# PIN-5: Combining Tasks
Author: Chris White
Declined (see bottom of page for reason)
Imagine the following typical scenario: a data engineer wants to create a Prefect Flow that routinely migrates some data from S3 to Google Cloud Storage (along with other things). In our current framework, we implicitly recommend the user do something like (pseudo-code):
s3_task = S3Task(..) gcs_task = GCSTask(...) with Flow("migration") as f: gcs_task(data=s3_task)
This is OK, but imagine the S3 Task returns 10 GB of data, and the user's default settings are to use "checkpointing". In this case, the data coming out of S3 will hit the checkpoint, be shipped off somewhere else (dragging this Flow down), and then have to move around the Dask workers, resulting in large and unnecessary data movement. Moreover, many of these infrastructure / db clients have hooks for large data streams that we can't take advantage of with this setup.
Another option is for the user to re-implement all the hooks / credentials / etc. for both GCS and S3, resulting in a monster
S3toGCSTask. With this pattern, if we have M sources and N sinks, we need to maintain and test M*N different tasks (this is what frameworks like Airflow currently do). We want to avoid this situation. Ideally we should only have to maintain M + N tasks that can be flexibly and powerfully composed in various ways.

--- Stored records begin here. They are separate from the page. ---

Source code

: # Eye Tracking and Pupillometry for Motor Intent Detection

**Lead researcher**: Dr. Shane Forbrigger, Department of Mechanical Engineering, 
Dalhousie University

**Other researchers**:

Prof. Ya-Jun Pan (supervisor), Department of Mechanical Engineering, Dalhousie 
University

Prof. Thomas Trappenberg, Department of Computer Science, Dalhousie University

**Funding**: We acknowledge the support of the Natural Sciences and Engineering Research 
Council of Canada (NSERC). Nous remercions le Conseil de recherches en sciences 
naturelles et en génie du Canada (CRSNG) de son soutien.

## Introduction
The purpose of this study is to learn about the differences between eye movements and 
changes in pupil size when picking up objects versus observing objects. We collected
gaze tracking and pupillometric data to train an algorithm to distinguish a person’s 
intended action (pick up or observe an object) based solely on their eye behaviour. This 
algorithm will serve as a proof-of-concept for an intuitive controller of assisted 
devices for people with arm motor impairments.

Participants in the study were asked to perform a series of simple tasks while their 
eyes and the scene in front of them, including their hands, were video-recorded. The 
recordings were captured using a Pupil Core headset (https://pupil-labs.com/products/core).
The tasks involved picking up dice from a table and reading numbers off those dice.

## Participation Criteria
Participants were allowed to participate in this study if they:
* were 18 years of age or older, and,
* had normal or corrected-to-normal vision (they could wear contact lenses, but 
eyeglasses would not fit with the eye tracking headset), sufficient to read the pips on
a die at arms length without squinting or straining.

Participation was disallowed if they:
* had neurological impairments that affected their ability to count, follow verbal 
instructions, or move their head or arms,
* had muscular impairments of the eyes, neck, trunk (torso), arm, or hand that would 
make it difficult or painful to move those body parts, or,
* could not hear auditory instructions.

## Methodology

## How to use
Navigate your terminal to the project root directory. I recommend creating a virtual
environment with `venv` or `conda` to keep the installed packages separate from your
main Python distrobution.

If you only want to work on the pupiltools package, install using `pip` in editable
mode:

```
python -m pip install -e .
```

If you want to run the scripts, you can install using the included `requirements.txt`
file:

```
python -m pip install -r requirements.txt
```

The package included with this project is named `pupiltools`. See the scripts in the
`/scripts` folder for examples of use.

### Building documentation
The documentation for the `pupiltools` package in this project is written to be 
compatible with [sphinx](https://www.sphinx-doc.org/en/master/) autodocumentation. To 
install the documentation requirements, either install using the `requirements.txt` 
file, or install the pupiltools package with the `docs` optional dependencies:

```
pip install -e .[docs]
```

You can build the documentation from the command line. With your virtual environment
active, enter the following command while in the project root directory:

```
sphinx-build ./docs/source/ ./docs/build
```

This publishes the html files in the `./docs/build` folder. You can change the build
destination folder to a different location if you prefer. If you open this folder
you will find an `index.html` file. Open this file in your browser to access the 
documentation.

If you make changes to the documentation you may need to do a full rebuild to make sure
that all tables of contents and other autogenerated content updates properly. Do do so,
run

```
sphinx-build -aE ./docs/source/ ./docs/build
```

Additionally, it would be nice if users could specify that two tasks should run on the same worker, in the same process, and share memory.
We will implement some sugar that allows users to combine two tasks into a single
Task. For example, the imperative version of this might look like (pseudo-code):
class CombinedTask(Task): def __init__(self, first_task: Task, second_task: Task, stitch_function: Callable): self.first_task = first_task self.second_task = second_task self.stitch_function = stitch_function def run(self): inputs = self.first_task.run() processed = self.stitch_function(inputs) result = self.second_task.run(**processed) return result
along with a functional method on Task objects:
second_task.combine(first_task, **additional_kwargs, stitch_function=stitch_function)
Of course, there is some work that needs to be done under the hood to match inputs / outputs, and allow for calling patterns such as
But ultimately, these two tasks would be combined into a single task that is submitted to a single worker.
# How many tasks?
This PIN proposes we only support combining two tasks, with our target use case being migrating data. Allowing for arbitrary numbers might encourage an anti-pattern (Prefect generally prefers small, modular tasks), and become a headache to maintain (deciding which arguments to a combined task should actually be combined vs. left as standalone tasks will be tricky).
The largest user-facing consequence is that, if a user uses this pattern, they lose any prefect hooks which may occur between the two tasks, such as trigger checks, notifications, state handlers, etc. In my view, this is perfectly OK in certain situations such as this, where the goal is to move data. If something fails, the data is still sitting in S3, and the user just needs the error to debug.
Exposing this pattern to users will certainly appease many of the data engineers we've talked to, as well as reduce the load on our system. Additionally, it would allow us to utilize a shared (temporary) filesystem for these connected / combined tasks and connect to different hooks that otherwise wouldn't be available to us.
# Reason for declining
Designing simple syntax for creating combined tasks off-the-shelf proved to be overly complicated. Tracking all the necessary input dependencies, and knowing which tasks needed to be combined started to run into recreating a "sub-flow" for the two tasks. Given this, we have decided not to provide sugar for this construction, but instead write clear documentation for how to build individual "combined" tasks for individual use cases. We might revisit this "sub-flow" idea in the future, but are tabling it for now.